U.S. credit ratings test is yet to come

standard and poors
The fiscal cliff deal is unlikely to trigger immediate U.S. ratings change

Credit rating agencies are likely to hold off passing judgment on the U.S. credit rating until they have a clearer picture about the fate of the debt ceiling and longer term plans to reduce borrowing.

The New Year fiscal cliff agreement between the White House and Congress raised taxes on the richest Americans but postponed much of the toughest political wrangling on automatic spending cuts for another two months.

Also, the bill does not address the $16.4 trillion debt ceiling, which was hit on Monday. Instead, the Treasury Department will deploy "extraordinary measures" to allow additional borrowing of about $200 billion, in effect buying the United States about two months to raise the official limit.

The last time Congress negotiated the debt ceiling it prompted Standard & Poor's to strip the country of its coveted AAA credit rating. The agency criticized ineffective decision-making in Washington and the lack of a plan to stabilize the country's debt in the medium term.

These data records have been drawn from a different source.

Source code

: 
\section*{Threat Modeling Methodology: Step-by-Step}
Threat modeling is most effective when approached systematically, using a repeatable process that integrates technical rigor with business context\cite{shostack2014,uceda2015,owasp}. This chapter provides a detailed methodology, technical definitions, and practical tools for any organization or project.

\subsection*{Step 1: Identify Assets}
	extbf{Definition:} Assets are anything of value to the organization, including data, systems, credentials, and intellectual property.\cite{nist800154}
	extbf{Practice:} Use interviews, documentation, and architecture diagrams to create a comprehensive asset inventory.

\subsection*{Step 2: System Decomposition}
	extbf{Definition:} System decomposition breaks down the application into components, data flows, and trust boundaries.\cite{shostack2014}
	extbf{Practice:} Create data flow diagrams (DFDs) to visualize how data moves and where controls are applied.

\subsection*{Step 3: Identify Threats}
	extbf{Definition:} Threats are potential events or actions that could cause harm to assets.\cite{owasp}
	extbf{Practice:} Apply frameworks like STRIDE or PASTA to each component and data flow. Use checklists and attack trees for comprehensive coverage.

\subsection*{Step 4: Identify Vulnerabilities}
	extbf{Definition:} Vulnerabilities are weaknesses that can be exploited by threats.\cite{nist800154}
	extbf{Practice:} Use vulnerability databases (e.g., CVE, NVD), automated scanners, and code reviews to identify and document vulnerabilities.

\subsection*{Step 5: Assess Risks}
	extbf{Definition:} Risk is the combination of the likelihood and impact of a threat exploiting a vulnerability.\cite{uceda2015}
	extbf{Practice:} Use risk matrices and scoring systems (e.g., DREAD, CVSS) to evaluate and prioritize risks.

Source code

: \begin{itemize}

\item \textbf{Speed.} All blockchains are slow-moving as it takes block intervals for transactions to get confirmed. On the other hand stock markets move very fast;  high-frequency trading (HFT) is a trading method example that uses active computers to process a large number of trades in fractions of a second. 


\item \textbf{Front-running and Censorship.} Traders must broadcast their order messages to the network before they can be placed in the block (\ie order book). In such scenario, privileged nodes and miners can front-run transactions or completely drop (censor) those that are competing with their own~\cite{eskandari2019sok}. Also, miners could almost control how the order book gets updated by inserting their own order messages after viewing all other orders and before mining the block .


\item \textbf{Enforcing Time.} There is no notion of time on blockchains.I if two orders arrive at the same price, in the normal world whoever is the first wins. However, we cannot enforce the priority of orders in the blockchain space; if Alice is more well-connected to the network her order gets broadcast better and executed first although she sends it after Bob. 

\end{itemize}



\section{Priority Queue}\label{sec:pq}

Debt ceiling hangover may hurt
Debt ceiling hangover may hurt

S&P said in late December it still held that view, and repeated a warning that the United States could face another downgrade by 2014, or sooner, if Congress doesn't come up with a plan to reduce the national debt.

Related: Fiscal cliff deal boosts world markets

Fitch and Moody's both kept their top AAA ratings in place after the S&P downgrade but have warned of the risk of downgrades.

Moody's said Monday it would be watching how Washington handles the nearly simultaneous issues of the debt ceiling and spending cuts. It reiterated what it said in September -- that a downgrade was likely if lawmakers were unable to agree on a long-term debt reduction plan.

"Failure to reach even a temporary arrangement to prevent the full range of tax increases and spending cuts implied by the fiscal cliff and a repeat of the August 2011 debt ceiling episode would indicate that the general election had not resolved the political gridlock in Washington and would probably result in a sovereign rating downgrade," Fitch said last month.

With a temporary agreement now in place, and the debt ceiling debate deferred, an imminent downgrade seems unlikely. But the threat hasn't gone away.

"Failure to reach agreement on raising the debt ceiling in a timely manner -- weeks in advance rather than just a single day before the funding capacity of the federal government is exhausted as happened in August 2011 -- would raise questions about US governance on fiscal matters and undermine confidence in the United States as a reliable borrower and prompt a formal review of the U.S. rating," Fitch said in its global sovereign outlook.

The impact any further downgrades would have, however, remains unclear. U.S. borrowing costs fell following S&P's 2011 move, and a similar pattern has been seen when other AAA-sovereigns have suffered the same fate. Yields on French government bonds have declined since it lost its AAA rating from Moody's in November.